_The problem:_ Which lines of the entries below contain the string "justify"? Copy each one.

#### Data for the task

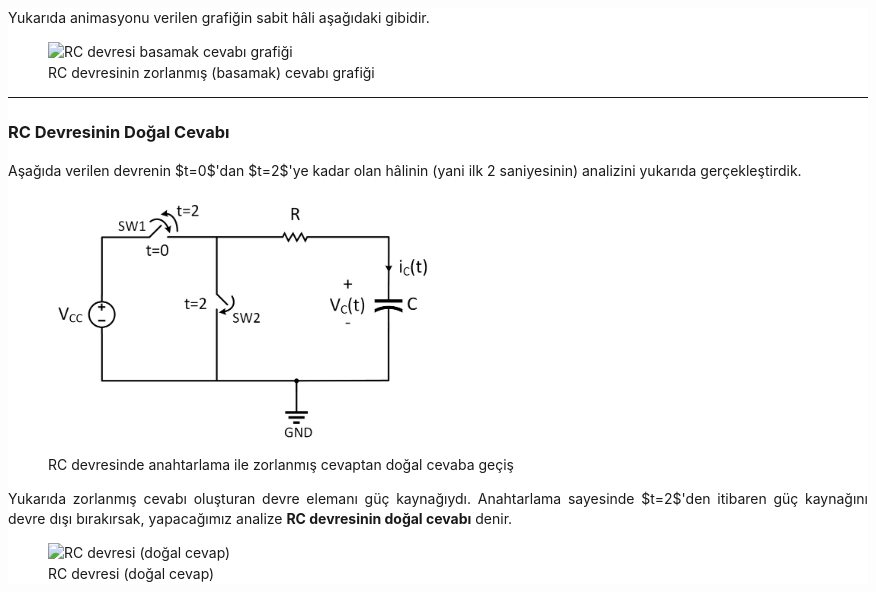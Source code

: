 <p align="justify">Yukarıda animasyonu verilen grafiğin sabit hâli aşağıdaki gibidir.</p>

<figure>
    <img src="figure/RC-devresi-basamak-cevabı.png" alt="RC devresi basamak cevabı grafiği" width=50% height=auto>
    <figcaption>RC devresinin zorlanmış (basamak) cevabı grafiği</figcaption>
</figure>

<hr>
<h3>RC Devresinin Doğal Cevabı</h3>
<p align="justify">Aşağıda verilen devrenin $t=0$'dan $t=2$'ye kadar olan hâlinin (yani ilk 2 saniyesinin) analizini yukarıda gerçekleştirdik.</p>

<figure>
    <img = src="figure/RC-devresi-anahtarlama.png" alt="RC devresi anahtarlama" width=50% height=auto>
    <figcaption>RC devresinde anahtarlama ile zorlanmış cevaptan doğal cevaba geçiş</figcaption>
</figure>

<p align="justify">Yukarıda zorlanmış cevabı oluşturan devre elemanı güç kaynağıydı. Anahtarlama sayesinde $t=2$'den itibaren güç kaynağını devre dışı bırakırsak, yapacağımız analize <b>RC devresinin doğal cevabı</b> denir.</p>

<figure>
    <img src="figure/RC-devresi-doğal-cevap.jpg" alt="RC devresi (doğal cevap)" width=50% height=auto>
    <figcaption>RC devresi (doğal cevap)</figcaption>
</figure>

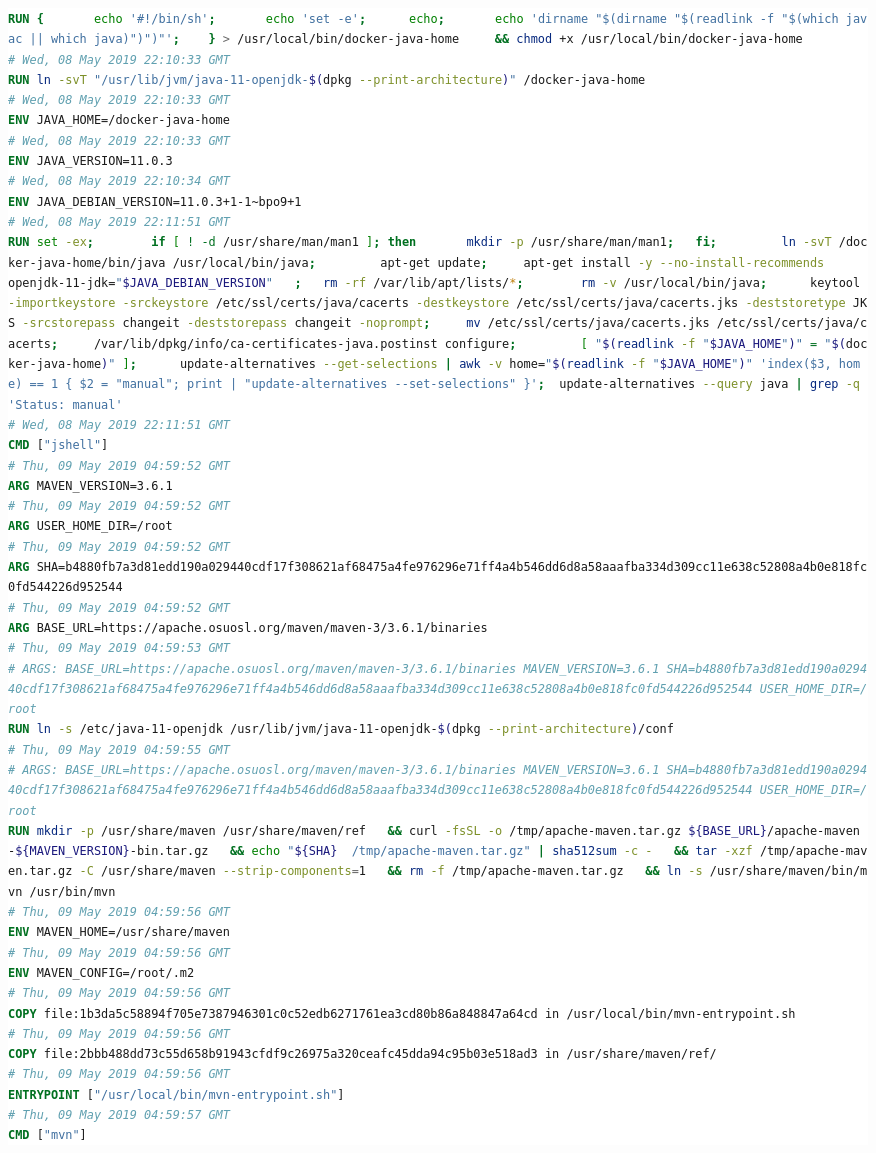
 ```dockerfile
RUN { 		echo '#!/bin/sh'; 		echo 'set -e'; 		echo; 		echo 'dirname "$(dirname "$(readlink -f "$(which javac || which java)")")"'; 	} > /usr/local/bin/docker-java-home 	&& chmod +x /usr/local/bin/docker-java-home
# Wed, 08 May 2019 22:10:33 GMT
RUN ln -svT "/usr/lib/jvm/java-11-openjdk-$(dpkg --print-architecture)" /docker-java-home
# Wed, 08 May 2019 22:10:33 GMT
ENV JAVA_HOME=/docker-java-home
# Wed, 08 May 2019 22:10:33 GMT
ENV JAVA_VERSION=11.0.3
# Wed, 08 May 2019 22:10:34 GMT
ENV JAVA_DEBIAN_VERSION=11.0.3+1-1~bpo9+1
# Wed, 08 May 2019 22:11:51 GMT
RUN set -ex; 		if [ ! -d /usr/share/man/man1 ]; then 		mkdir -p /usr/share/man/man1; 	fi; 		ln -svT /docker-java-home/bin/java /usr/local/bin/java; 		apt-get update; 	apt-get install -y --no-install-recommends 		openjdk-11-jdk="$JAVA_DEBIAN_VERSION" 	; 	rm -rf /var/lib/apt/lists/*; 		rm -v /usr/local/bin/java; 		keytool -importkeystore -srckeystore /etc/ssl/certs/java/cacerts -destkeystore /etc/ssl/certs/java/cacerts.jks -deststoretype JKS -srcstorepass changeit -deststorepass changeit -noprompt; 	mv /etc/ssl/certs/java/cacerts.jks /etc/ssl/certs/java/cacerts; 	/var/lib/dpkg/info/ca-certificates-java.postinst configure; 		[ "$(readlink -f "$JAVA_HOME")" = "$(docker-java-home)" ]; 		update-alternatives --get-selections | awk -v home="$(readlink -f "$JAVA_HOME")" 'index($3, home) == 1 { $2 = "manual"; print | "update-alternatives --set-selections" }'; 	update-alternatives --query java | grep -q 'Status: manual'
# Wed, 08 May 2019 22:11:51 GMT
CMD ["jshell"]
# Thu, 09 May 2019 04:59:52 GMT
ARG MAVEN_VERSION=3.6.1
# Thu, 09 May 2019 04:59:52 GMT
ARG USER_HOME_DIR=/root
# Thu, 09 May 2019 04:59:52 GMT
ARG SHA=b4880fb7a3d81edd190a029440cdf17f308621af68475a4fe976296e71ff4a4b546dd6d8a58aaafba334d309cc11e638c52808a4b0e818fc0fd544226d952544
# Thu, 09 May 2019 04:59:52 GMT
ARG BASE_URL=https://apache.osuosl.org/maven/maven-3/3.6.1/binaries
# Thu, 09 May 2019 04:59:53 GMT
# ARGS: BASE_URL=https://apache.osuosl.org/maven/maven-3/3.6.1/binaries MAVEN_VERSION=3.6.1 SHA=b4880fb7a3d81edd190a029440cdf17f308621af68475a4fe976296e71ff4a4b546dd6d8a58aaafba334d309cc11e638c52808a4b0e818fc0fd544226d952544 USER_HOME_DIR=/root
RUN ln -s /etc/java-11-openjdk /usr/lib/jvm/java-11-openjdk-$(dpkg --print-architecture)/conf
# Thu, 09 May 2019 04:59:55 GMT
# ARGS: BASE_URL=https://apache.osuosl.org/maven/maven-3/3.6.1/binaries MAVEN_VERSION=3.6.1 SHA=b4880fb7a3d81edd190a029440cdf17f308621af68475a4fe976296e71ff4a4b546dd6d8a58aaafba334d309cc11e638c52808a4b0e818fc0fd544226d952544 USER_HOME_DIR=/root
RUN mkdir -p /usr/share/maven /usr/share/maven/ref   && curl -fsSL -o /tmp/apache-maven.tar.gz ${BASE_URL}/apache-maven-${MAVEN_VERSION}-bin.tar.gz   && echo "${SHA}  /tmp/apache-maven.tar.gz" | sha512sum -c -   && tar -xzf /tmp/apache-maven.tar.gz -C /usr/share/maven --strip-components=1   && rm -f /tmp/apache-maven.tar.gz   && ln -s /usr/share/maven/bin/mvn /usr/bin/mvn
# Thu, 09 May 2019 04:59:56 GMT
ENV MAVEN_HOME=/usr/share/maven
# Thu, 09 May 2019 04:59:56 GMT
ENV MAVEN_CONFIG=/root/.m2
# Thu, 09 May 2019 04:59:56 GMT
COPY file:1b3da5c58894f705e7387946301c0c52edb6271761ea3cd80b86a848847a64cd in /usr/local/bin/mvn-entrypoint.sh 
# Thu, 09 May 2019 04:59:56 GMT
COPY file:2bbb488dd73c55d658b91943cfdf9c26975a320ceafc45dda94c95b03e518ad3 in /usr/share/maven/ref/ 
# Thu, 09 May 2019 04:59:56 GMT
ENTRYPOINT ["/usr/local/bin/mvn-entrypoint.sh"]
# Thu, 09 May 2019 04:59:57 GMT
CMD ["mvn"]
```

########

_Result:_
: <p align="justify">Yukarıda animasyonu verilen grafiğin sabit hâli aşağıdaki gibidir.</p>
<p align="justify">Aşağıda verilen devrenin $t=0$'dan $t=2$'ye kadar olan hâlinin (yani ilk 2 saniyesinin) analizini yukarıda gerçekleştirdik.</p>
<p align="justify">Yukarıda zorlanmış cevabı oluşturan devre elemanı güç kaynağıydı. Anahtarlama sayesinde $t=2$'den itibaren güç kaynağını devre dışı bırakırsak, yapacağımız analize <b>RC devresinin doğal cevabı</b> denir.</p>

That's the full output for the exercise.